Благодаря более тщательному анализу, мы пришли к довольно неожиданному выводу, что г. Михайловский, извращая формальную сторону нравственных понятий, очень часто говорит о чем-нибудь, как о невозможном, в тех случаях, когда по содержанию понятия ему следовало бы настаивать на том, что это не должно быть, а должно быть обратное. Единственное объяснение для этого несоответствия между известным идейным содержанием и той категорией, которая должна придавать цену, вес и значение этому содержанию, заключается в излишнем пристрастии г. Михайловского к категории невозможности. Чтобы покончить с этим вопросом, мы должны теперь рассмотреть еще один случай применения г. Михайловским понятия невозможности. В противоположность предыдущему, этот случай не представляет затруднений, так как смысл его ясен при первом взгляде. Г. Михайловский часто характеризует естественный ход вещей в следующих выражениях: «Все существующее необходимо и иным, как оно есть, быть не может» [228]. «Дела идут так, как они должны идти, как они не могут не идти» [229]. «Приходится осуждать то, что в данную минуту не может не существовать» [230]. Социальный процесс определяется «непреоборимою невозможностью для людей не поступать известным образом» [231]. Он «и не мог не вести себя сообразно своим убеждениям» [232]. «Он был таков, каким только и мог быть по обстоятельствам времени и места» [233]. Сюда же надо отнести также определение фатализма, выраженное г. Михайловским в словах: «фатализм есть учение или взгляд, не допускающий возможности влияния личных усилий на ход событий» [234].
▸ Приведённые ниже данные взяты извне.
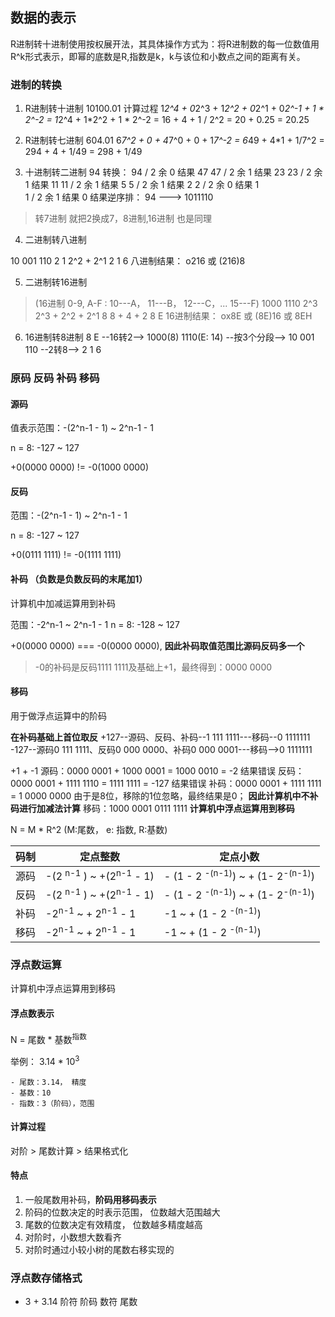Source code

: ## 数据的表示
R进制转十进制使用按权展开法，其具体操作方式为：将R进制数的每一位数值用R^k形式表示，即幂的底数是R,指数是k，k与该位和小数点之间的距离有关。




### 进制的转换
1. R进制转十进制
10100.01
计算过程
1*2^4 + 0*2^3 + 1*2^2 + 0*2^1 + 0*2^-1 + 1 * 2^-2
= 1*2^4 + 1*2^2 + 1 * 2^-2
= 16 + 4 + 1 / 2^2
= 20 + 0.25
= 20.25

2. R进制转七进制
604.01
6*7^2 + 0 + 4*7^0 + 0 + 1*7^-2
= 6*49 + 4*1 + 1/7^2
= 294 + 4 + 1/49
= 298 + 1/49

3. 十进制转二进制
94
转换：
    94 / 2   余 0
结果 47
    47 / 2   余 1
结果 23
    23 / 2   余 1
结果 11
    11 / 2   余 1
结果 5
    5 / 2    余 1
结果 2
    2 / 2    余 0
结果 1   
    1 / 2    余 1
结果 0 
结果逆序排：
94 ---> 1011110

> 转7进制 就把2换成7，8进制,16进制 也是同理


4. 二进制转八进制

10 001 110
2   1   2^2 + 2^1
2   1   6
八进制结果： o216 或 (216)8

5. 二进制转16进制
> (16进制 0-9, A-F : 10---A， 11---B， 12---C，... 15---F)
1000 1110
2^3  2^3 + 2^2 + 2^1
8    8 + 4 + 2
8    E 
16进制结果： ox8E 或 (8E)16 或 8EH

6. 16进制转8进制
8 E --16转2--> 1000(8) 1110(E: 14) --按3个分段--> 10 001 110 --2转8--> 2 1 6

### 原码 反码 补码 移码
#### 源码 


值表示范围：-(2^n-1 - 1) ~ 2^n-1 - 1

n = 8: -127 ~ 127

+0(0000 0000) != -0(1000 0000)

#### 反码 
范围：-(2^n-1 - 1) ~ 2^n-1 - 1

n = 8: -127 ~ 127

+0(0111 1111) != -0(1111 1111)

#### 补码 （负数是负数反码的末尾加1）
计算机中加减运算用到补码

范围：-2^n-1 ~ 2^n-1 - 1
n = 8: -128 ~ 127

+0(0000 0000) === -0(0000 0000), **因此补码取值范围比源码反码多一个**
> -0的补码是反码1111 1111及基础上+1，最终得到：0000 0000 

#### 移码

用于做浮点运算中的阶码

**在补码基础上首位取反**
+127--源码、反码、补码--1 111 1111---移码--0 1111111
-127--源码0 111 1111、反码0 000 0000、补码0 000 0001---移码-->0 1111111


+1 + -1 
源码：0000 0001 + 1000 0001 = 1000 0010 = -2 结果错误
反码：0000 0001 + 1111 1110 = 1111 1111 = -127 结果错误
补码：0000 0001 + 1111 1111 = 1 0000 0000 由于是8位，移除的1位忽略，最终结果是0； **因此计算机中不补码进行加减法计算**
移码：1000 0001   0111 1111  **计算机中浮点运算用到移码**



N = M * R^2 (M:尾数， e: 指数, R:基数)

|码制|                定点整数                      |                  定点小数                    |
|----|--------------------------------------------|---------------------------------------------|
|源码|-(2 <sup>n-1</sup> ) ~ +(2<sup>n-1</sup> - 1)| - (1 - 2 <sup>-(n-1)</sup>) ~ + (1- 2<sup>-(n-1)</sup>)|
|反码|-(2 <sup>n-1</sup> ) ~ +(2<sup>n-1</sup> - 1)| - (1 - 2 <sup>-(n-1)</sup>) ~ + (1- 2<sup>-(n-1)</sup>)|
|补码|   -2<sup>n-1</sup> ~ + 2<sup>n-1</sup> - 1  | -1 ~ + (1 - 2 <sup>-(n-1)</sup>) |
|移码|   -2<sup>n-1</sup> ~ + 2<sup>n-1</sup> - 1  | -1 ~ + (1 - 2 <sup>-(n-1)</sup>) |


### 浮点数运算
计算机中浮点运算用到移码

#### 浮点数表示

N = 尾数 * 基数<sup>指数</sup>

举例：
3.14 * 10<sup>3</sup>

    - 尾数：3.14， 精度
    - 基数：10
    - 指数：3（阶码），范围


#### 计算过程
对阶 > 尾数计算 > 结果格式化

#### 特点
1. 一般尾数用补码，**阶码用移码表示**
2. 阶码的位数决定的时表示范围， 位数越大范围越大
3. 尾数的位数决定有效精度， 位数越多精度越高
4. 对阶时，小数想大数看齐
5. 对阶时通过小较小树的尾数右移实现的

### 浮点数存储格式
 +   3   +   3.14
阶符 阶码 数符 尾数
Истинное значение невозможности этого типа ни для кого, вероятно, не оставалось скрытым, когда в приводимых выше выдержках из сочинений г. Михайловского слово «невозможность» применялось именно таким образом. Теперь значение этой невозможности не может подлежать сомнению уже хотя бы потому, что в первых из приведенных нами примеров оно прямо разъясняется. «Невозможно» во всех этих случаях означает, что обратное невозможному необходимо должно быть. Таким образом, здесь мы имеем случай применения понятия невозможности до некоторой степени параллельный тому случаю, который мы разбирали непосредственно перед этим. Сходство этих двух типов невозможности заключается в том, что оба они получают свой истинный смысл только тогда, когда невозможность заменяется необходимостью или долженствованием обратного невозможному. Но в первом случае это долженствование этического характера, т. е. оно имеет значение известного постулата или нравственного требования. Так должно быть единственно потому, что я воспринимаю это должное как категорический императив. Поэтому замена этого долженствования невозможностью обратного объясняется лишь совершенным непониманием характера этого долженствования, несовместимого с другими категориями. В противоположность этому этическому долженствованию второй род должного быть имеет значение не долженствования, а естественной необходимости. Мы уже знаем, что всякое исследование естественнонаучного типа независимо от того, является ли объектом его явление природы или социальные явления, должно давать в результате определение того, что необходимо должно происходить. Эта формула — необходимо должно произойти — может быть заменена другой — не может не произойти. Такая замена логически вполне законна, так как вторая формула выражает то же, что и первая, но гносеологически эти формулы далеко не равноценны, и вторая из них во всем уступает перед первой, не давая в результате никакого самостоятельного познания, а являясь лишь формальным развитием первой. Зигварт вполне правильно замечает, что мы познаем как первичное необходимость явления, происшествия или действия и, только познав необходимость, делаем заключение о невозможности противного [235]. Само по себе это заключение не расширяет нашего познания, так как оно имеет чисто пояснительный характер.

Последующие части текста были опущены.